● WHAT TO WORK ON:
Among the entries below, find the line with "- Multi-agent orkestratie via MCP", then quote it and each following line up to and including the line with "### 4. [Interactieve", and nothing else.

(MATERIAL TO PROCESS)

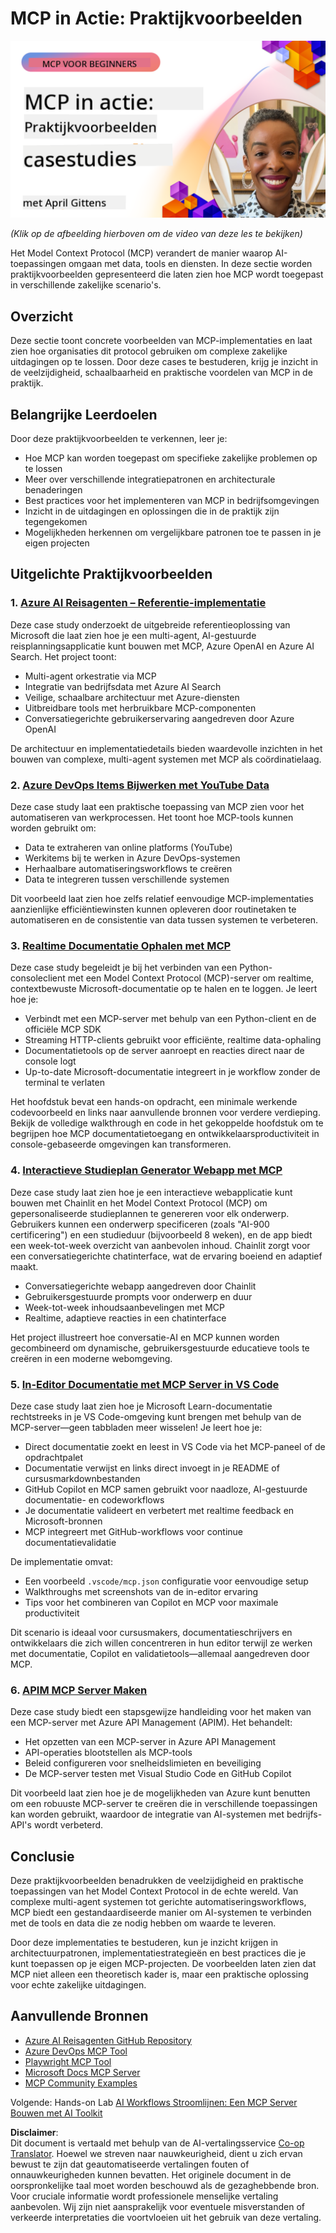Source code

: <!--
CO_OP_TRANSLATOR_METADATA:
{
  "original_hash": "61a160248efabe92b09d7b08293d17db",
  "translation_date": "2025-08-18T16:23:59+00:00",
  "source_file": "09-CaseStudy/README.md",
  "language_code": "nl"
}
-->
# MCP in Actie: Praktijkvoorbeelden

[![MCP in Actie: Praktijkvoorbeelden](../../../translated_images/10.3262cc80b4de5071fde8ba74c5c5d6738a0a9f398dcc0423f0210f632e2238b8.nl.png)](https://youtu.be/IxshWb2Az5w)

_(Klik op de afbeelding hierboven om de video van deze les te bekijken)_

Het Model Context Protocol (MCP) verandert de manier waarop AI-toepassingen omgaan met data, tools en diensten. In deze sectie worden praktijkvoorbeelden gepresenteerd die laten zien hoe MCP wordt toegepast in verschillende zakelijke scenario's.

## Overzicht

Deze sectie toont concrete voorbeelden van MCP-implementaties en laat zien hoe organisaties dit protocol gebruiken om complexe zakelijke uitdagingen op te lossen. Door deze cases te bestuderen, krijg je inzicht in de veelzijdigheid, schaalbaarheid en praktische voordelen van MCP in de praktijk.

## Belangrijke Leerdoelen

Door deze praktijkvoorbeelden te verkennen, leer je:

- Hoe MCP kan worden toegepast om specifieke zakelijke problemen op te lossen
- Meer over verschillende integratiepatronen en architecturale benaderingen
- Best practices voor het implementeren van MCP in bedrijfsomgevingen
- Inzicht in de uitdagingen en oplossingen die in de praktijk zijn tegengekomen
- Mogelijkheden herkennen om vergelijkbare patronen toe te passen in je eigen projecten

## Uitgelichte Praktijkvoorbeelden

### 1. [Azure AI Reisagenten – Referentie-implementatie](./travelagentsample.md)

Deze case study onderzoekt de uitgebreide referentieoplossing van Microsoft die laat zien hoe je een multi-agent, AI-gestuurde reisplanningsapplicatie kunt bouwen met MCP, Azure OpenAI en Azure AI Search. Het project toont:

- Multi-agent orkestratie via MCP
- Integratie van bedrijfsdata met Azure AI Search
- Veilige, schaalbare architectuur met Azure-diensten
- Uitbreidbare tools met herbruikbare MCP-componenten
- Conversatiegerichte gebruikerservaring aangedreven door Azure OpenAI

De architectuur en implementatiedetails bieden waardevolle inzichten in het bouwen van complexe, multi-agent systemen met MCP als coördinatielaag.

### 2. [Azure DevOps Items Bijwerken met YouTube Data](./UpdateADOItemsFromYT.md)

Deze case study laat een praktische toepassing van MCP zien voor het automatiseren van werkprocessen. Het toont hoe MCP-tools kunnen worden gebruikt om:

- Data te extraheren van online platforms (YouTube)
- Werkitems bij te werken in Azure DevOps-systemen
- Herhaalbare automatiseringsworkflows te creëren
- Data te integreren tussen verschillende systemen

Dit voorbeeld laat zien hoe zelfs relatief eenvoudige MCP-implementaties aanzienlijke efficiëntiewinsten kunnen opleveren door routinetaken te automatiseren en de consistentie van data tussen systemen te verbeteren.

### 3. [Realtime Documentatie Ophalen met MCP](./docs-mcp/README.md)

Deze case study begeleidt je bij het verbinden van een Python-consoleclient met een Model Context Protocol (MCP)-server om realtime, contextbewuste Microsoft-documentatie op te halen en te loggen. Je leert hoe je:

- Verbindt met een MCP-server met behulp van een Python-client en de officiële MCP SDK
- Streaming HTTP-clients gebruikt voor efficiënte, realtime data-ophaling
- Documentatietools op de server aanroept en reacties direct naar de console logt
- Up-to-date Microsoft-documentatie integreert in je workflow zonder de terminal te verlaten

Het hoofdstuk bevat een hands-on opdracht, een minimale werkende codevoorbeeld en links naar aanvullende bronnen voor verdere verdieping. Bekijk de volledige walkthrough en code in het gekoppelde hoofdstuk om te begrijpen hoe MCP documentatietoegang en ontwikkelaarsproductiviteit in console-gebaseerde omgevingen kan transformeren.

### 4. [Interactieve Studieplan Generator Webapp met MCP](./docs-mcp/README.md)

Deze case study laat zien hoe je een interactieve webapplicatie kunt bouwen met Chainlit en het Model Context Protocol (MCP) om gepersonaliseerde studieplannen te genereren voor elk onderwerp. Gebruikers kunnen een onderwerp specificeren (zoals "AI-900 certificering") en een studieduur (bijvoorbeeld 8 weken), en de app biedt een week-tot-week overzicht van aanbevolen inhoud. Chainlit zorgt voor een conversatiegerichte chatinterface, wat de ervaring boeiend en adaptief maakt.

- Conversatiegerichte webapp aangedreven door Chainlit
- Gebruikersgestuurde prompts voor onderwerp en duur
- Week-tot-week inhoudsaanbevelingen met MCP
- Realtime, adaptieve reacties in een chatinterface

Het project illustreert hoe conversatie-AI en MCP kunnen worden gecombineerd om dynamische, gebruikersgestuurde educatieve tools te creëren in een moderne webomgeving.

### 5. [In-Editor Documentatie met MCP Server in VS Code](./docs-mcp/README.md)

Deze case study laat zien hoe je Microsoft Learn-documentatie rechtstreeks in je VS Code-omgeving kunt brengen met behulp van de MCP-server—geen tabbladen meer wisselen! Je leert hoe je:

- Direct documentatie zoekt en leest in VS Code via het MCP-paneel of de opdrachtpalet
- Documentatie verwijst en links direct invoegt in je README of cursusmarkdownbestanden
- GitHub Copilot en MCP samen gebruikt voor naadloze, AI-gestuurde documentatie- en codeworkflows
- Je documentatie valideert en verbetert met realtime feedback en Microsoft-bronnen
- MCP integreert met GitHub-workflows voor continue documentatievalidatie

De implementatie omvat:

- Een voorbeeld `.vscode/mcp.json` configuratie voor eenvoudige setup
- Walkthroughs met screenshots van de in-editor ervaring
- Tips voor het combineren van Copilot en MCP voor maximale productiviteit

Dit scenario is ideaal voor cursusmakers, documentatieschrijvers en ontwikkelaars die zich willen concentreren in hun editor terwijl ze werken met documentatie, Copilot en validatietools—allemaal aangedreven door MCP.

### 6. [APIM MCP Server Maken](./apimsample.md)

Deze case study biedt een stapsgewijze handleiding voor het maken van een MCP-server met Azure API Management (APIM). Het behandelt:

- Het opzetten van een MCP-server in Azure API Management
- API-operaties blootstellen als MCP-tools
- Beleid configureren voor snelheidslimieten en beveiliging
- De MCP-server testen met Visual Studio Code en GitHub Copilot

Dit voorbeeld laat zien hoe je de mogelijkheden van Azure kunt benutten om een robuuste MCP-server te creëren die in verschillende toepassingen kan worden gebruikt, waardoor de integratie van AI-systemen met bedrijfs-API's wordt verbeterd.

## Conclusie

Deze praktijkvoorbeelden benadrukken de veelzijdigheid en praktische toepassingen van het Model Context Protocol in de echte wereld. Van complexe multi-agent systemen tot gerichte automatiseringsworkflows, MCP biedt een gestandaardiseerde manier om AI-systemen te verbinden met de tools en data die ze nodig hebben om waarde te leveren.

Door deze implementaties te bestuderen, kun je inzicht krijgen in architectuurpatronen, implementatiestrategieën en best practices die je kunt toepassen op je eigen MCP-projecten. De voorbeelden laten zien dat MCP niet alleen een theoretisch kader is, maar een praktische oplossing voor echte zakelijke uitdagingen.

## Aanvullende Bronnen

- [Azure AI Reisagenten GitHub Repository](https://github.com/Azure-Samples/azure-ai-travel-agents)
- [Azure DevOps MCP Tool](https://github.com/microsoft/azure-devops-mcp)
- [Playwright MCP Tool](https://github.com/microsoft/playwright-mcp)
- [Microsoft Docs MCP Server](https://github.com/MicrosoftDocs/mcp)
- [MCP Community Examples](https://github.com/microsoft/mcp)

Volgende: Hands-on Lab [AI Workflows Stroomlijnen: Een MCP Server Bouwen met AI Toolkit](../10-StreamliningAIWorkflowsBuildingAnMCPServerWithAIToolkit/README.md)

**Disclaimer**:  
Dit document is vertaald met behulp van de AI-vertalingsservice [Co-op Translator](https://github.com/Azure/co-op-translator). Hoewel we streven naar nauwkeurigheid, dient u zich ervan bewust te zijn dat geautomatiseerde vertalingen fouten of onnauwkeurigheden kunnen bevatten. Het originele document in de oorspronkelijke taal moet worden beschouwd als de gezaghebbende bron. Voor cruciale informatie wordt professionele menselijke vertaling aanbevolen. Wij zijn niet aansprakelijk voor eventuele misverstanden of verkeerde interpretaties die voortvloeien uit het gebruik van deze vertaling.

(End MATERIAL TO PROCESS)

● ANSWER BELOW:
- Multi-agent orkestratie via MCP
- Integratie van bedrijfsdata met Azure AI Search
- Veilige, schaalbare architectuur met Azure-diensten
- Uitbreidbare tools met herbruikbare MCP-componenten
- Conversatiegerichte gebruikerservaring aangedreven door Azure OpenAI

De architectuur en implementatiedetails bieden waardevolle inzichten in het bouwen van complexe, multi-agent systemen met MCP als coördinatielaag.

### 2. [Azure DevOps Items Bijwerken met YouTube Data](./UpdateADOItemsFromYT.md)

Deze case study laat een praktische toepassing van MCP zien voor het automatiseren van werkprocessen. Het toont hoe MCP-tools kunnen worden gebruikt om:

- Data te extraheren van online platforms (YouTube)
- Werkitems bij te werken in Azure DevOps-systemen
- Herhaalbare automatiseringsworkflows te creëren
- Data te integreren tussen verschillende systemen

Dit voorbeeld laat zien hoe zelfs relatief eenvoudige MCP-implementaties aanzienlijke efficiëntiewinsten kunnen opleveren door routinetaken te automatiseren en de consistentie van data tussen systemen te verbeteren.

### 3. [Realtime Documentatie Ophalen met MCP](./docs-mcp/README.md)

Deze case study begeleidt je bij het verbinden van een Python-consoleclient met een Model Context Protocol (MCP)-server om realtime, contextbewuste Microsoft-documentatie op te halen en te loggen. Je leert hoe je:

- Verbindt met een MCP-server met behulp van een Python-client en de officiële MCP SDK
- Streaming HTTP-clients gebruikt voor efficiënte, realtime data-ophaling
- Documentatietools op de server aanroept en reacties direct naar de console logt
- Up-to-date Microsoft-documentatie integreert in je workflow zonder de terminal te verlaten

Het hoofdstuk bevat een hands-on opdracht, een minimale werkende codevoorbeeld en links naar aanvullende bronnen voor verdere verdieping. Bekijk de volledige walkthrough en code in het gekoppelde hoofdstuk om te begrijpen hoe MCP documentatietoegang en ontwikkelaarsproductiviteit in console-gebaseerde omgevingen kan transformeren.

### 4. [Interactieve Studieplan Generator Webapp met MCP](./docs-mcp/README.md)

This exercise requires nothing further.